Riverhead High sleuths win CSI challenge
Mariah Messina, a Riverhead High School junior from Calverton, had to analyze a large bone. A pelvis, to be precise.
"I had to figure out the age and the sex," she said. "We had pelvises to compare it [with], and it was easy to see if it was a man or a woman. The age was harder."
The 16-year-old was part of a team of a dozen forensic investigators from her high school who were competing with 35 other high school teams from Long Island, New York City, Massachusetts and Connecticut investigating a mock crime scene, collecting and examining clues, and identifying the killer. The annual CSI challenge, in its 11th year at the State University at Stony Brook, took place this week over 10 hours.
Mariah decided the bone was from a man who was between 20 and 25 years old. Then there were fingerprints to take and compare -- fingerprints which, as with a real crime scene, were not limited to just the victim and the criminal. "That was definitely the hardest part. We've done it in class, but we were on our own . . . some of the prints were unidentifiable."
After investigators from each team -- no more than two at a time -- went to the crime scene and back to their labs, they compared notes, wrote reports and made presentations. Riverhead named the criminal and beat out its closest rival, Brooklyn Tech, by a point to win the first-place trophy.
The only thing missing was an arrest. "That would have been fun," Messina said.
The crime scene was carefully prepared with fingerprints, hair, fibers, impressions from feet and teeth, and bullets. Students also were read a murder scenario, and there were actors in costume to question. And no commercials.

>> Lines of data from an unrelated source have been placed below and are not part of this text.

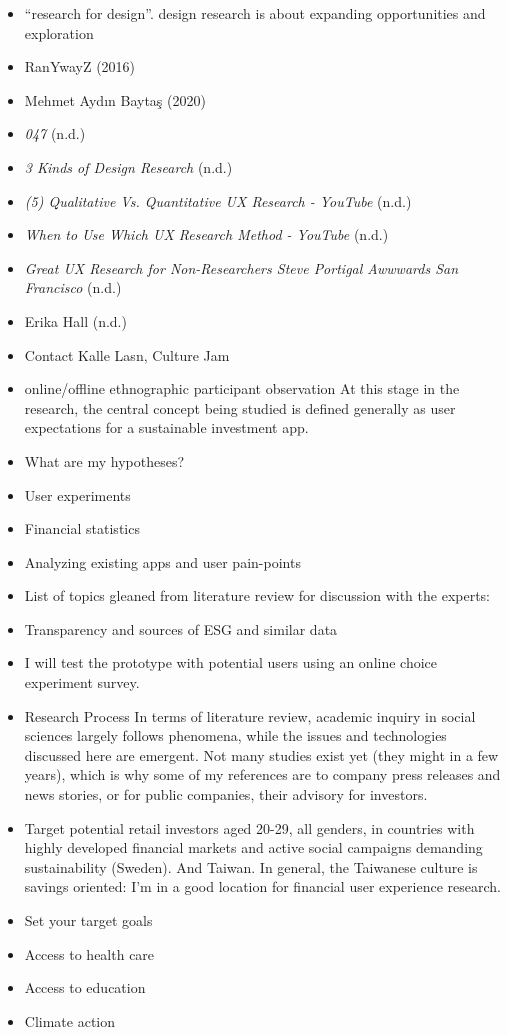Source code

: \documentclass[
  letterpaper,
  DIV=11,
  numbers=noendperiod]{scrartcl}
\begin{document}
\begin{itemize}
\item
  ``research for design''. design research is about expanding
  opportunities and exploration
\item
  RanYwayZ (2016)
\item
  Mehmet Aydın Baytaş (2020)
\item
  \emph{047} (n.d.)
\item
  \emph{3 {Kinds} of {Design Research}} (n.d.)
\item
  \emph{(5) {Qualitative} Vs. {Quantitative UX Research} - {YouTube}}
  (n.d.)
\item
  \emph{When to {Use Which UX Research Method} - {YouTube}} (n.d.)
\item
  \emph{Great {UX Research} for {Non-Researchers} {\textbar} {Steve
  Portigal} {\textbar} {Awwwards San Francisco}} (n.d.)
\item
  Erika Hall (n.d.)
\item
  Contact Kalle Lasn, Culture Jam
\item
  online/offline ethnographic participant observation At this stage in
  the research, the central concept being studied is defined generally
  as user expectations for a sustainable investment app.
\item
  What are my hypotheses?
\item
  User experiments
\item
  Financial statistics
\item
  Analyzing existing apps and user pain-points
\item
  List of topics gleaned from literature review for discussion with the
  experts:
\item
  Transparency and sources of ESG and similar data
\item
  I will test the prototype with potential users using an online choice
  experiment survey.
\item
  Research Process In terms of literature review, academic inquiry in
  social sciences largely follows phenomena, while the issues and
  technologies discussed here are emergent. Not many studies exist yet
  (they might in a few years), which is why some of my references are to
  company press releases and news stories, or for public companies,
  their advisory for investors.
\item
  Target potential retail investors aged 20-29, all genders, in
  countries with highly developed financial markets and active social
  campaigns demanding sustainability (Sweden). And Taiwan. In general,
  the Taiwanese culture is savings oriented: I'm in a good location for
  financial user experience research.
\item
  Set your target goals
\item
  Access to health care
\item
  Access to education
\item
  Climate action
\end{itemize}
\end{document}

There was one part of the day's mystery that Messina could not solve. No one on her team of students found out the final score.
"Each lab you do, you hand in answers. Mine was the height and the age and the gender of the bones...they evaluate you at every step, they watch you collect evidence," she said. "We had a final presentation, one girl made a little power point. There are almost a hundred questions about it [the scene] the fingerprints, the soda bottle, who killed who," she said.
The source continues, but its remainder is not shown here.